The Need for Therapeutics
A major need still exists to develop therapeutics to give individuals who already are infected. “What would you do if a pregnant woman becomes infected and shows symptoms?” Dr. Van Rompay considered. “Perhaps she already has transmitted the virus to her fetus.” Dr. Van Rompay is interested in studying antiviral drugs, particularly those that would cross the placenta and reach the fetus without having harmful effects on its development. Some companies have been working on this effort, but given the current COVID-19 pandemic, Zika currently is not a top priority.
“The NIH is fully aware that animals are a very valuable resource,” added Dr.

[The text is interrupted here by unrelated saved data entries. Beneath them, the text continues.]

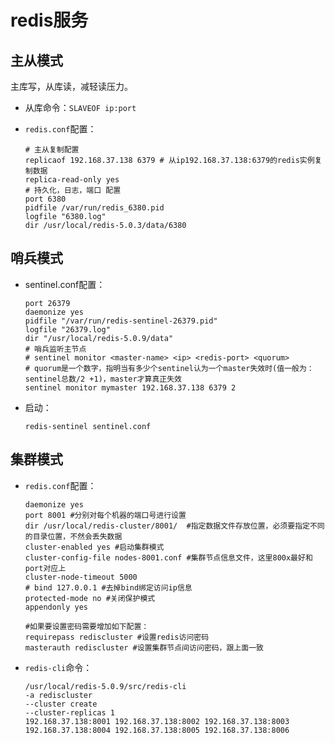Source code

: # redis服务

## 主从模式

主库写，从库读，减轻读压力。

* 从库命令：`SLAVEOF ip:port`

* `redis.conf`配置：

  ```shell
  # 主从复制配置
  replicaof 192.168.37.138 6379 # 从ip192.168.37.138:6379的redis实例复制数据
  replica‐read‐only yes
  # 持久化，日志，端口 配置
  port 6380
  pidfile /var/run/redis_6380.pid
  logfile "6380.log"
  dir /usr/local/redis‐5.0.3/data/6380
  ```

  

## 哨兵模式

* sentinel.conf配置：

  ```shell
  port 26379
  daemonize yes
  pidfile "/var/run/redis‐sentinel‐26379.pid"
  logfile "26379.log"
  dir "/usr/local/redis‐5.0.9/data"
  # 哨兵监听主节点
  # sentinel monitor <master‐name> <ip> <redis‐port> <quorum>
  # quorum是一个数字，指明当有多少个sentinel认为一个master失效时(值一般为：sentinel总数/2 +1)，master才算真正失效
  sentinel monitor mymaster 192.168.37.138 6379 2
  ```

* 启动：

  `redis-sentinel sentinel.conf`

## 集群模式

* `redis.conf`配置：

  ```shell
  daemonize yes
  port 8001 #分别对每个机器的端口号进行设置
  dir /usr/local/redis‐cluster/8001/  #指定数据文件存放位置，必须要指定不同的目录位置，不然会丢失数据
  cluster‐enabled yes #启动集群模式
  cluster‐config‐file nodes‐8001.conf #集群节点信息文件，这里800x最好和port对应上
  cluster‐node‐timeout 5000
  # bind 127.0.0.1 #去掉bind绑定访问ip信息
  protected‐mode no #关闭保护模式
  appendonly yes
  
  #如果要设置密码需要增加如下配置：
  requirepass rediscluster #设置redis访问密码
  masterauth rediscluster #设置集群节点间访问密码，跟上面一致
  ```

  

* `redis-cli`命令：

  ```shell
  /usr/local/redis‐5.0.9/src/redis‐cli 
  ‐a rediscluster 
  ‐‐cluster create 
  ‐‐cluster‐replicas 1 
  192.168.37.138:8001 192.168.37.138:8002 192.168.37.138:8003 192.168.37.138:8004 192.168.37.138:8005 192.168.37.138:8006
  ```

Van Rompay. “Not everything can be studied in vitro or using computer models.” He highlighted the importance of animal research and the need for continued investment in NHPs, NPRCs, and the education and training of the next generation of scientists.
References
1 Dudley DM, Van Rompay KK, Coffey LL, Ardeshir A, Keesler RI, Bliss-Moreau E, et al. Miscarriage and stillbirth following maternal Zika virus infection in nonhuman primates. Nature Medicine 2020;24:1104–7. doi: 10.1038/s41591-018-0088-5.
2 Van Rompay KKA, Keesler RI, Ardeshir A, Watanabe J, Usachenko J, Singapuri A, et al. DNA vaccination before conception protects Zika virus–exposed pregnant macaques against prolonged viremia and improves fetal outcomes. Science Translational Medicine 2019;11(523):eaay2736. doi: 10.1126/scitranslmed.aay2736.
3 Van Rompay KKA, Coffey LL, Kapoor T, Gazumyan A, Keesler RI, Jurado A, et al. A combination of two human monoclonal antibodies limits fetal damage by Zika virus in macaques. Proceedings of the National Academy of Sciences 2020;117(14)7981–9. doi: 10.1073/pnas.2000414117.